- Exercise: List each line of the data in which the string "bmcformat" appears.

---------------

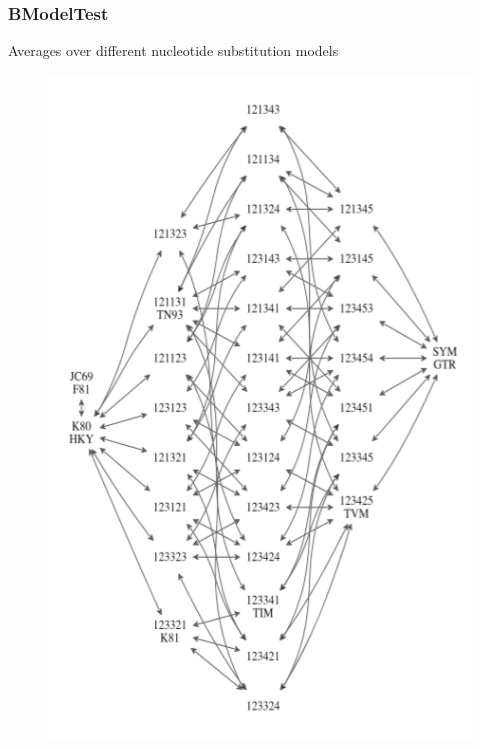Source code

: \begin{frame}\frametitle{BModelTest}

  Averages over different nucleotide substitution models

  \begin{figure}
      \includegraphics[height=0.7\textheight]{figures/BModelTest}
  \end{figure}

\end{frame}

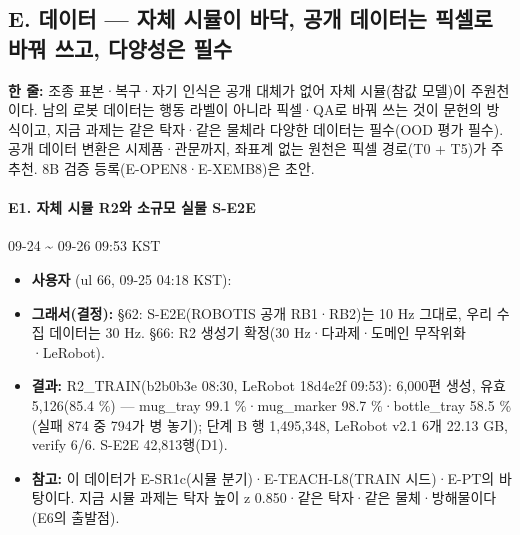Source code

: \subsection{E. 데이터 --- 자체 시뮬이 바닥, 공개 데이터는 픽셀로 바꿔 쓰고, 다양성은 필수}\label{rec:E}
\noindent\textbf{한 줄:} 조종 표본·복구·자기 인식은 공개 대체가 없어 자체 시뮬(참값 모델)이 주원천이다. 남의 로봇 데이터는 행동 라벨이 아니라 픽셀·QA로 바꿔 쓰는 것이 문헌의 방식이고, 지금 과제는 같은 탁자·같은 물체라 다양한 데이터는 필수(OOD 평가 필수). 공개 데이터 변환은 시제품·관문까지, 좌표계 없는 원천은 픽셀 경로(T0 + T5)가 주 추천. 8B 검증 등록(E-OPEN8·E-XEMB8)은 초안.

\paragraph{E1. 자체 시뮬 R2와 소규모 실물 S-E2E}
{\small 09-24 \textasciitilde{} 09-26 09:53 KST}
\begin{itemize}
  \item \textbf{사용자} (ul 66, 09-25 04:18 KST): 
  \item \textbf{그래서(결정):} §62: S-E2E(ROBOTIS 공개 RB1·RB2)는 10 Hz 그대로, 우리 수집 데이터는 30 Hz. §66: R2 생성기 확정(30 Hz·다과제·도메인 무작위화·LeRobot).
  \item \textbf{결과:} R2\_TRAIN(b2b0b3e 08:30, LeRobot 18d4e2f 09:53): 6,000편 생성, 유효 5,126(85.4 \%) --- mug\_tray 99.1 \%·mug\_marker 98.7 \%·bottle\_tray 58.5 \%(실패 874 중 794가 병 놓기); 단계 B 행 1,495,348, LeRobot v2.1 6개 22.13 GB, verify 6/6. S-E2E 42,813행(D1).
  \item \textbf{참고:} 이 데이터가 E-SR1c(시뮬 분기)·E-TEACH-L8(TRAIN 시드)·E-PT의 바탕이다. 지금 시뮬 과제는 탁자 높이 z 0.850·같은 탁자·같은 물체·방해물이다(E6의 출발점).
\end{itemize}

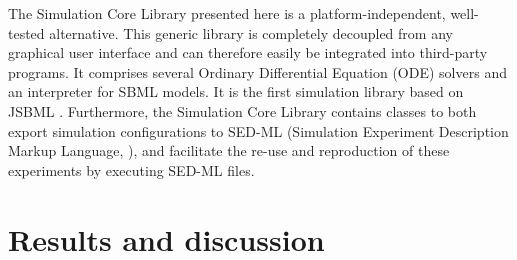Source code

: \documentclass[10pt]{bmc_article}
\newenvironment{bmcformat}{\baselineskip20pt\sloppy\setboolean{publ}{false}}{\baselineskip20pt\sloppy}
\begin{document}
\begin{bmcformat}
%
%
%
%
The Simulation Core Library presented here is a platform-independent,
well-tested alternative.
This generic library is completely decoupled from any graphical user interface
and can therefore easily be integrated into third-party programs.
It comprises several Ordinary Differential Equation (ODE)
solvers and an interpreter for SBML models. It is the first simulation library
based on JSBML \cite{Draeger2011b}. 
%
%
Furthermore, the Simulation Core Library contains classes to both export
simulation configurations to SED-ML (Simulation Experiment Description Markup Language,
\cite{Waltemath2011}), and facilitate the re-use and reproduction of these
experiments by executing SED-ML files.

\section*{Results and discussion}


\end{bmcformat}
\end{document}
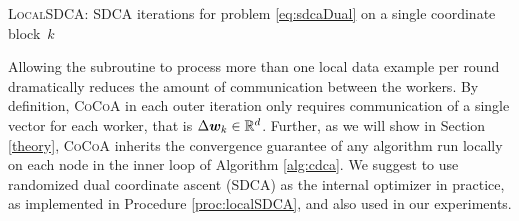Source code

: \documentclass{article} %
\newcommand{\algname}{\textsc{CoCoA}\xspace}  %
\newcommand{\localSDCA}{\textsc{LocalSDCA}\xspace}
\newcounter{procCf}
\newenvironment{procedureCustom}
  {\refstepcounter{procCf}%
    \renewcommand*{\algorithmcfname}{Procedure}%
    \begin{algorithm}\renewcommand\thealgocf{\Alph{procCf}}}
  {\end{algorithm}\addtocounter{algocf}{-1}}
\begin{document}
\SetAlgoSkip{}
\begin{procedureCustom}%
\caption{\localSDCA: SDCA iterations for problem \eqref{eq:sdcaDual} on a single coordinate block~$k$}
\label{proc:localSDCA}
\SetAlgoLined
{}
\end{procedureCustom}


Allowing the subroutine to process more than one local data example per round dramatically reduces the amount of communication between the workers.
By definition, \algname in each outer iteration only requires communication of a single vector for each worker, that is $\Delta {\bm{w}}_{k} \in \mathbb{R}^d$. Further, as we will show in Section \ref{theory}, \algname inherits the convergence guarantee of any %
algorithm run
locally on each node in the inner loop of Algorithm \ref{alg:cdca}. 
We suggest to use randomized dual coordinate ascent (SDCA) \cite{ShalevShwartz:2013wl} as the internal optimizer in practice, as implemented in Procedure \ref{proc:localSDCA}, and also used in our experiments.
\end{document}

---------------

- Result below:
\newenvironment{bmcformat}{\baselineskip20pt\sloppy\setboolean{publ}{false}}{\baselineskip20pt\sloppy}
\begin{bmcformat}
\end{bmcformat}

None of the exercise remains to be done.